===== DATA UNDER STUDY =====

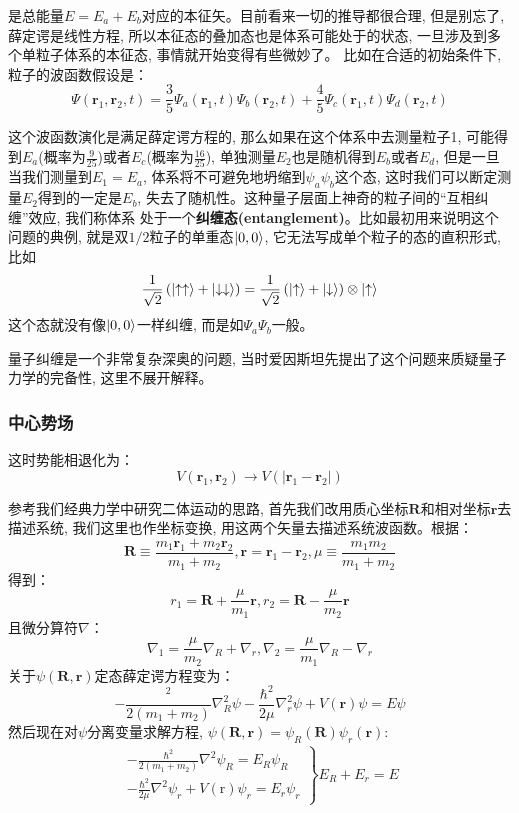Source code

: 是总能量$E=E_a+E_b$对应的本征矢。目前看来一切的推导都很合理, 但是别忘了, 薛定谔是线性方程, 所以本征态的叠加态也是体系可能处于的状态, 一旦涉及到多个单粒子体系的本征态, 事情就开始变得有些微妙了。
比如在合适的初始条件下, 粒子的波函数假设是：
\[\Psi\left(\mathbf{r}_{1}, \mathbf{r}_{2}, t\right)=\frac{3}{5} \Psi_{a}\left(\mathbf{r}_{1}, t\right) \Psi_{b}\left(\mathbf{r}_{2}, t\right)+\frac{4}{5} \Psi_{c}\left(\mathbf{r}_{1}, t\right) \Psi_{d}\left(\mathbf{r}_{2}, t\right)\]

这个波函数演化是满足薛定谔方程的, 那么如果在这个体系中去测量粒子1, 可能得到$E_a$(概率为$\frac{9}{25}$)或者$E_c$(概率为$\frac{16}{25}$), 单独测量$E_2$也是随机得到$E_b$或者$E_d$, 但是一旦
当我们测量到$E_1=E_a$, 体系将不可避免地坍缩到$\psi_a\psi_b$这个态, 这时我们可以断定测量$E_2$得到的一定是$E_b$, 失去了随机性。这种量子层面上神奇的粒子间的“互相纠缠”效应, 我们称体系
处于一个\textbf{纠缠态(entanglement)}。比如最初用来说明这个问题的典例, 就是双$1/2$粒子的单重态$\ket{0,0}$, 它无法写成单个粒子的态的直积形式, 比如
\[\frac{1}{\sqrt{2}}\left(\ket{\uparrow\uparrow}+\ket{\downarrow\downarrow}\right)=\frac{1}{\sqrt{2}}\left(\ket{\uparrow}+\ket{\downarrow}\right)\otimes\ket{\uparrow}\]
这个态就没有像$\ket{0,0}$一样纠缠, 而是如$\Psi_a\Psi_b$一般。

量子纠缠是一个非常复杂深奥的问题, 当时爱因斯坦先提出了这个问题来质疑量子力学的完备性, 这里不展开解释。

\subsubsection*{中心势场}
这时势能相退化为：
\[V(\mathbf{r}_1,\mathbf{r}_2)\rightarrow V(\left|\mathbf{r}_1-\mathbf{r}_2\right|)\]

参考我们经典力学中研究二体运动的思路, 首先我们改用质心坐标$\mathbf{R}$和相对坐标$\mathbf{r}$去描述系统, 我们这里也作坐标变换, 用这两个矢量去描述系统波函数。根据：
\[\mathbf{R}\equiv\frac{m_1\mathbf{r}_1+m_2\mathbf{r}_2}{m_1+m_2},\mathbf{r}=\mathbf{r}_1-\mathbf{r}_2,\mu\equiv\frac{m_1m_2}{m_1+m_2}\]
得到：
\[r_1=\mathbf{R}+\frac{\mu}{m_1}\mathbf{r},r_2=\mathbf{R}-\frac{\mu}{m_2}\mathbf{r}\]
且微分算符$\nabla$：
\[\nabla_1=\frac{\mu}{m_2}\nabla_R+\nabla_r,\nabla_2=\frac{\mu}{m_1}\nabla_R-\nabla_r\]
关于$\psi(\mathbf{R},\mathbf{r})$定态薛定谔方程变为：
\begin{equation}
    -\frac{^2}{2(m_1+m_2)}\nabla_R^2\psi-\frac{\hbar^2}{2\mu}\nabla_r^2\psi+V(\mathbf{r})\psi=E\psi
\end{equation}
然后现在对$\psi$分离变量求解方程, $\psi(\mathbf{R},\mathbf{r})=\psi_R(\mathbf{R})\psi_r(\mathbf{r})$:
\begin{align*}
    \left.\begin{array}{r}
        -\frac{\hbar^{2}}{2\left(m_{1}+m_{2}\right)} \nabla^{2} \psi_{R}=E_{R} \psi_{R} \\ 
       -\frac{\hbar^{2}}{2 \mu} \nabla^{2} \psi_{r}+V(\mathrm{r}) \psi_{r}=E_{r} \psi_{r}
      \end{array}\right\}E_R+E_r=E
\end{align*}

=====

§ **YOUR INSTRUCTIONS**
Wherever a line above contains "hbar", copy that line.

§ **RESULT OF THIS EXERCISE**
    -\frac{^2}{2(m_1+m_2)}\nabla_R^2\psi-\frac{\hbar^2}{2\mu}\nabla_r^2\psi+V(\mathbf{r})\psi=E\psi
        -\frac{\hbar^{2}}{2\left(m_{1}+m_{2}\right)} \nabla^{2} \psi_{R}=E_{R} \psi_{R} \\ 
       -\frac{\hbar^{2}}{2 \mu} \nabla^{2} \psi_{r}+V(\mathrm{r}) \psi_{r}=E_{r} \psi_{r}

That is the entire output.